After much pointing at the sun and the watch and the motorbikes, Laurel found an English-speaking local from the restaurant to mediate while Hardy kept flashing his advert-worthy smile on his lolling head. We finally agreed on a revised itinerary with a small top-up. Back to Sagaing. 

In hindsight, we should have written them a list of all the places we wanted to go, shouldn’t have assumed that they knew the main sights. The man made a very valid point that while we were having a lie-in, all the good drivers were probably taken by the early-birds who wanted to start at 7.

The Sri Lankan-style Kaunghmudaw Pagoda is quite far into Sagaing. Built 700 years ago, the enormous golden dome was only painted gold about 5 years ago by the military government, it used to be white to signify purity. I overheard the guide saying the locals weren’t happy about it. For Laurel & Hardy to think we didn’t want to visit this when we hired them for a day...

Then we made our way back up Sagaing Hill to U Min Thonze (Cave Temple). Since most people visit in the morning, as it’s right next to Sone Oo Pone Nya Shin Pagoda, the place was completely empty. That worked out quite nicely for us. If it wasn’t for the detour, we may have been able to see a bit more, but I was happy to have seen the main ones. 

For the second time we returned to U Bein Bridge in Amarapura. There were plenty of boats offering rides out to the lake to watch sunset. We walked along the bridge to the middle and waited for sunset on a cart:)

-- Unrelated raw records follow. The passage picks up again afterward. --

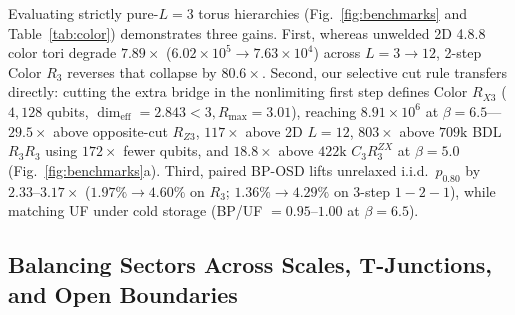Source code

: \documentclass[aps,prx,reprint,superscriptaddress,nofootinbib,floatfix]{revtex4-2}
\begin{document}
Evaluating strictly pure-$L = 3$ torus hierarchies (Fig.~\ref{fig:benchmarks} and Table~\ref{tab:color}) demonstrates three gains. First, whereas unwelded 2D 4.8.8 color tori degrade $7.89\times$ ($6.02 \times 10^5 \to 7.63 \times 10^4$) across $L = 3 \to 12$, 2-step Color $R_3$ reverses that collapse by $80.6\times$. Second, our selective cut rule transfers directly: cutting the extra bridge in the nonlimiting first step defines Color $R_{X3}$ ($4{,}128$ qubits, $\dim_{\mathrm{eff}} = 2.843 < 3, R_{\max} = 3.01$), reaching $8.91 \times 10^6$ at $\beta = 6.5$---$29.5\times$ above opposite-cut $R_{Z3}$, $117\times$ above 2D $L = 12$, $803\times$ above $709\mathrm{k}$ BDL $R_3 R_3$ using $172\times$ fewer qubits, and $18.8\times$ above $422\mathrm{k}$ $C_3 R_3^{ZX}$ at $\beta = 5.0$ (Fig.~\ref{fig:benchmarks}a). Third, paired BP-OSD lifts unrelaxed i.i.d.\ $p_{0.80}$ by $2.33\text{--}3.17\times$ ($1.97\% \to 4.60\%$ on $R_3$; $1.36\% \to 4.29\%$ on 3-step $1{-}2{-}1$), while matching UF under cold storage (BP/UF $= 0.95\text{--}1.00$ at $\beta = 6.5$).

\subsection{Balancing Sectors Across Scales, T-Junctions, and Open Boundaries}
\end{document}

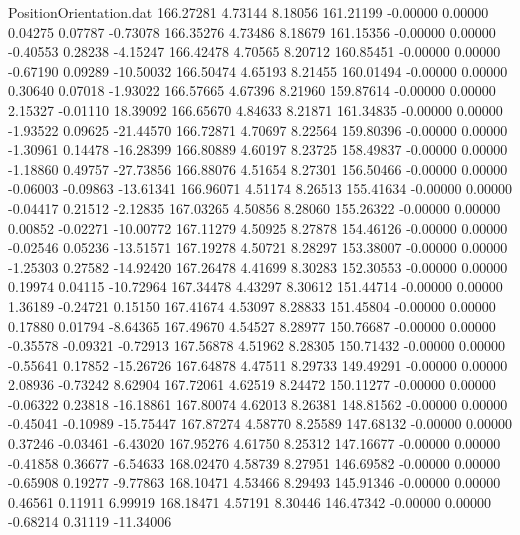 \begin{filecontents}{PositionOrientation.dat}
 166.27281    4.73144    8.18056   161.21199   -0.00000    0.00000    0.04275    0.07787   -0.73078
 166.35276    4.73486    8.18679   161.15356   -0.00000    0.00000   -0.40553    0.28238   -4.15247
 166.42478    4.70565    8.20712   160.85451   -0.00000    0.00000   -0.67190    0.09289  -10.50032
 166.50474    4.65193    8.21455   160.01494   -0.00000    0.00000    0.30640    0.07018   -1.93022
 166.57665    4.67396    8.21960   159.87614   -0.00000    0.00000    2.15327   -0.01110   18.39092
 166.65670    4.84633    8.21871   161.34835   -0.00000    0.00000   -1.93522    0.09625  -21.44570
 166.72871    4.70697    8.22564   159.80396   -0.00000    0.00000   -1.30961    0.14478  -16.28399
 166.80889    4.60197    8.23725   158.49837   -0.00000    0.00000   -1.18860    0.49757  -27.73856
 166.88076    4.51654    8.27301   156.50466   -0.00000    0.00000   -0.06003   -0.09863  -13.61341
 166.96071    4.51174    8.26513   155.41634   -0.00000    0.00000   -0.04417    0.21512   -2.12835
 167.03265    4.50856    8.28060   155.26322   -0.00000    0.00000    0.00852   -0.02271  -10.00772
 167.11279    4.50925    8.27878   154.46126   -0.00000    0.00000   -0.02546    0.05236  -13.51571
 167.19278    4.50721    8.28297   153.38007   -0.00000    0.00000   -1.25303    0.27582  -14.92420
 167.26478    4.41699    8.30283   152.30553   -0.00000    0.00000    0.19974    0.04115  -10.72964
 167.34478    4.43297    8.30612   151.44714   -0.00000    0.00000    1.36189   -0.24721    0.15150
 167.41674    4.53097    8.28833   151.45804   -0.00000    0.00000    0.17880    0.01794   -8.64365
 167.49670    4.54527    8.28977   150.76687   -0.00000    0.00000   -0.35578   -0.09321   -0.72913
 167.56878    4.51962    8.28305   150.71432   -0.00000    0.00000   -0.55641    0.17852  -15.26726
 167.64878    4.47511    8.29733   149.49291   -0.00000    0.00000    2.08936   -0.73242    8.62904
 167.72061    4.62519    8.24472   150.11277   -0.00000    0.00000   -0.06322    0.23818  -16.18861
 167.80074    4.62013    8.26381   148.81562   -0.00000    0.00000   -0.45041   -0.10989  -15.75447
 167.87274    4.58770    8.25589   147.68132   -0.00000    0.00000    0.37246   -0.03461   -6.43020
 167.95276    4.61750    8.25312   147.16677   -0.00000    0.00000   -0.41858    0.36677   -6.54633
 168.02470    4.58739    8.27951   146.69582   -0.00000    0.00000   -0.65908    0.19277   -9.77863
 168.10471    4.53466    8.29493   145.91346   -0.00000    0.00000    0.46561    0.11911    6.99919
 168.18471    4.57191    8.30446   146.47342   -0.00000    0.00000   -0.68214    0.31119  -11.34006

\end{filecontents}
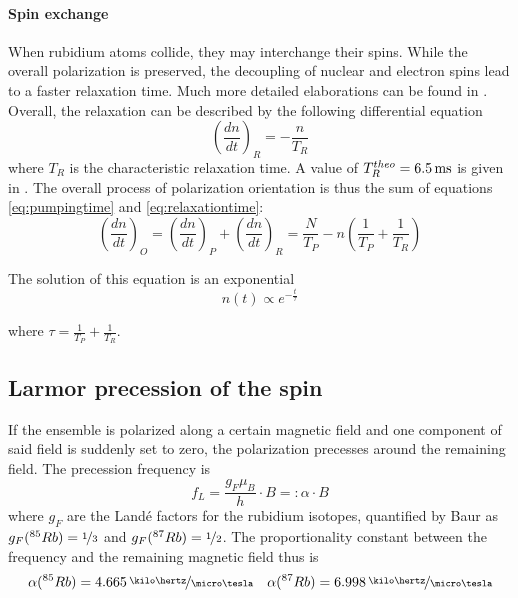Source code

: \paragraph{Spin exchange}
When rubidium atoms collide, they may interchange their spins. While the overall polarization is preserved, the decoupling of nuclear and electron spins lead to a faster relaxation time. Much more detailed elaborations can be found in \cite{happer}.\\

Overall, the relaxation can be described by the following differential equation
\begin{equation}
\left(\frac{dn}{dt}\right)_R=-\frac{n}{T_R}
\label{eq:relaxationtime}
\end{equation}
where $T_R$ is the characteristic relaxation time. A value of $T^{theo}_R=\unit[6.5]{ms}$ is given in \cite{staatsex}. The overall process of polarization orientation is thus the sum of equations \ref{eq:pumpingtime} and \ref{eq:relaxationtime}:
\begin{equation}
\left(\frac{dn}{dt}\right)_O=\left(\frac{dn}{dt}\right)_P+\left(\frac{dn}{dt}\right)_R=\frac{N}{T_P}-n\left(\frac{1}{T_P}+\frac{1}{T_R}\right)
\end{equation}

The solution of this equation is an exponential
\begin{equation}
n(t)\propto e^{-\frac{t}{\tau}}
\label{eq:orientationexponential}
\end{equation}

where $\tau=\frac{1}{T_P}+\frac{1}{T_R}$.

\subsection{Larmor precession of the spin}
If the ensemble is polarized along a certain magnetic field and one component of said field is suddenly set to zero, the polarization precesses around the remaining field. The precession frequency is
\begin{equation}
f_L=\frac{g_F\mu_B}{h}\cdot B =: \alpha\cdot B
\label{eq:precessionfreq}
\end{equation}
where $g_F$ are the Landé factors for the rubidium isotopes, quantified by Baur \cite{staatsex} as $g_F(^{85}Rb)=\nicefrac{1}{3}$ and $g_F(^{87}Rb)=\nicefrac{1}{2}$. The proportionality constant between the frequency and the remaining magnetic field thus is 
\begin{equation}
\alpha(^{85}Rb)=\unitfrac[4.665]{\kilo\hertz}{\micro\tesla}\quad \alpha(^{87}Rb)=\unitfrac[6.998]{\kilo\hertz}{\micro\tesla}
\end{equation}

We had to try mohinga before leaving Myanmar. It’s known to be the national Burmese dish that is usually eaten in the morning. I read ZayCho market still have it in the evenings. It was Saturday night, that market looked like a scene from Residents Evil before a zombie attack - dark and deserted, roadside stalls set up on mats with portable lamps and people moving in slow-mo. The locals pointed us to one stall that was selling Mohinga. The lady began assembling our noodle soup from her tupperware boxes, finished with a thick broth from her steel pot hidden behind the table. This could kill us.

It was… an acquired taste. The fish-based broth was quite pungent with strips of fish (!), deep-fried dough and rice noodles. All I could taste was MSG. Not wanting to offend, we got through half a portion. While I survived (coz I have a stomach of steel), he was less fortunate.

The taxi to Mandalay airport from downtown took 45mins, 12-15,000 kyats. The flight to Bangkok took about the same time.

We enjoyed 9 beautiful days in Myanmar; there is an untouched charm to the country - magnificent scenery, admirable culture, kind and genuine people. Even with Laurel & Hardy. No doubt it’s developing at the speed of light, and with that mass tourism will start flooding in, then things start to change - for better or worse.

I’m just grateful that I have experienced the place now.

I’m just grateful. Because I'm so lucky.